▶ **ACTION ITEM**: Write down exactly the lines from the one with "## Work with JSON" to the end of the data, first and last included, and no others.

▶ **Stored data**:
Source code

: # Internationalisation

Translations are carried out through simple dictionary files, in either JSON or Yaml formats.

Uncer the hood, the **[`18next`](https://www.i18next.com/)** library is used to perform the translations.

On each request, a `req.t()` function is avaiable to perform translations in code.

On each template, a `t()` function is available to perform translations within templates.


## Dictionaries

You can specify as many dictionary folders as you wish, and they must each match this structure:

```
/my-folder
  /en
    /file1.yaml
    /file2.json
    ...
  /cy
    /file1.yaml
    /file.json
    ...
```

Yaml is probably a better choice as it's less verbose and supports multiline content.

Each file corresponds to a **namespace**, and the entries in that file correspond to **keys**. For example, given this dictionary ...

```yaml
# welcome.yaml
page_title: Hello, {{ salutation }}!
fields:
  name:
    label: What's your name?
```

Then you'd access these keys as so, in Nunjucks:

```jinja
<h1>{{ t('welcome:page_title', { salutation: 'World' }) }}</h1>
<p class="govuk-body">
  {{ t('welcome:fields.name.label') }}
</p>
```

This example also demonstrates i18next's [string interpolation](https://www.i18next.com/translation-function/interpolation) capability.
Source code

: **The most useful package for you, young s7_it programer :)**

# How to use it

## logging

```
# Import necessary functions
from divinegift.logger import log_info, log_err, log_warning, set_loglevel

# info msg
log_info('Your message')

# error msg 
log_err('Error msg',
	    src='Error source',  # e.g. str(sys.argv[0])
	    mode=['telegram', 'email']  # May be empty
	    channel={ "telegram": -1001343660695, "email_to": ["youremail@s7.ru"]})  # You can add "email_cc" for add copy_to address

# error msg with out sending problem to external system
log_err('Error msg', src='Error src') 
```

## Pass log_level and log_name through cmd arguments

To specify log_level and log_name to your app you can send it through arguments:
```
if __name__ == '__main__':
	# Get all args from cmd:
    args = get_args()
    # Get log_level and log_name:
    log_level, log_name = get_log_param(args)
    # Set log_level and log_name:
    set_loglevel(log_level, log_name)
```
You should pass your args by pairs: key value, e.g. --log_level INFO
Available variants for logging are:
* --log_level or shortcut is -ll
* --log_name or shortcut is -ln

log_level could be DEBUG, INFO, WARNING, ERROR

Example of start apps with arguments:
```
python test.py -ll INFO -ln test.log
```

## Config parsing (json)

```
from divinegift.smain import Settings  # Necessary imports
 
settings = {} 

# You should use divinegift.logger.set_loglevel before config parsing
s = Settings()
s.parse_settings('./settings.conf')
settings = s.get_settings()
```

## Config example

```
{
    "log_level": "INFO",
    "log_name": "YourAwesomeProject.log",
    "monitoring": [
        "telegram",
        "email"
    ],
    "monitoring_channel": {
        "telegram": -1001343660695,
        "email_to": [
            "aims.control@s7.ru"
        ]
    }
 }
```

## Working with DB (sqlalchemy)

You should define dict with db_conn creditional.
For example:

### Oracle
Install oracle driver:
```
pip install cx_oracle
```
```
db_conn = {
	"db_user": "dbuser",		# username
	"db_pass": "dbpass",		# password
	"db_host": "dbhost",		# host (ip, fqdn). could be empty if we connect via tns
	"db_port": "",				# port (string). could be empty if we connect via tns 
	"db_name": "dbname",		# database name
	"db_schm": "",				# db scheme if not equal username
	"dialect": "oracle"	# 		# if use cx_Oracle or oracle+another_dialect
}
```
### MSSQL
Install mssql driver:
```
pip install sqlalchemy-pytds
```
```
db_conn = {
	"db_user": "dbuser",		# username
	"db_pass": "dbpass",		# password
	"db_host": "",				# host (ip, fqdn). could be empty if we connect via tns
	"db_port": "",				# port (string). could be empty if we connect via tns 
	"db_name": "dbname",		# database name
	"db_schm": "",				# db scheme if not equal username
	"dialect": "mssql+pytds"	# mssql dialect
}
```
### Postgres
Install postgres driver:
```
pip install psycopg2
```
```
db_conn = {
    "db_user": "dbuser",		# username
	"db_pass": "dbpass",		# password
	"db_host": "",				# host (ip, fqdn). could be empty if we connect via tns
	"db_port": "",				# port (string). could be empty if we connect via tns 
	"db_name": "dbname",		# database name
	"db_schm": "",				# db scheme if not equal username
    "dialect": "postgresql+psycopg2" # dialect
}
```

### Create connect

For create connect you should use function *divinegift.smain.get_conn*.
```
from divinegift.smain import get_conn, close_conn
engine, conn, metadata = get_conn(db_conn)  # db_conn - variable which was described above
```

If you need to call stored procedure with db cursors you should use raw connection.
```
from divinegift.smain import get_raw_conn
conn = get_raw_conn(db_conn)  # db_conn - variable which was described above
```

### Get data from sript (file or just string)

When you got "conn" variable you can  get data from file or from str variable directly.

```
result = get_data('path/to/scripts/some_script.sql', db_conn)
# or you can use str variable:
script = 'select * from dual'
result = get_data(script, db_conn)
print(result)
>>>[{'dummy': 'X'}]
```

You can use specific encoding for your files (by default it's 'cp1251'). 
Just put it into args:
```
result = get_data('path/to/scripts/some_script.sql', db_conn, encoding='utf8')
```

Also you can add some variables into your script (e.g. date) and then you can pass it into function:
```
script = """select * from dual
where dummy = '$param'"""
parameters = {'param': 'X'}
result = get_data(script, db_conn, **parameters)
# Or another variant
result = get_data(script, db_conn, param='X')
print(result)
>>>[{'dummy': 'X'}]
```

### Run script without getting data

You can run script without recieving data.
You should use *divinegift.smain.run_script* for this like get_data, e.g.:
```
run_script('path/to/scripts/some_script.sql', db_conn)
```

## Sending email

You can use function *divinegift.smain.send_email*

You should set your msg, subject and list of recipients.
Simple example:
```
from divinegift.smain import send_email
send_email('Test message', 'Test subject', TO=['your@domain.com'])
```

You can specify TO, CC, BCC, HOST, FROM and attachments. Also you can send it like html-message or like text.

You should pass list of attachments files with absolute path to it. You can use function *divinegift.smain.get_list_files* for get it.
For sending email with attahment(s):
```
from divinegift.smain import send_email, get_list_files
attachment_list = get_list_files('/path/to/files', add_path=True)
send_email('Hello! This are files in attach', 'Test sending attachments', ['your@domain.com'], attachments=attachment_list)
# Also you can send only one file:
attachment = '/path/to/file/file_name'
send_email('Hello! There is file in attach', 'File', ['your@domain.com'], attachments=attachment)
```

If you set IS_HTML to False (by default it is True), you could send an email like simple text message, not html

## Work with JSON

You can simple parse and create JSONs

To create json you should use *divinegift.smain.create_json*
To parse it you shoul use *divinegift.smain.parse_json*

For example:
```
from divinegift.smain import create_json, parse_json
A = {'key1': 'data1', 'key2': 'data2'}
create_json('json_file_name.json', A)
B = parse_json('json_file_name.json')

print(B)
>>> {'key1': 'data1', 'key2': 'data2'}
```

▶ **REPLY TO THE TASK**:
## Work with JSON

You can simple parse and create JSONs

To create json you should use *divinegift.smain.create_json*
To parse it you shoul use *divinegift.smain.parse_json*

For example:
```
from divinegift.smain import create_json, parse_json
A = {'key1': 'data1', 'key2': 'data2'}
create_json('json_file_name.json', A)
B = parse_json('json_file_name.json')

print(B)
>>> {'key1': 'data1', 'key2': 'data2'}
```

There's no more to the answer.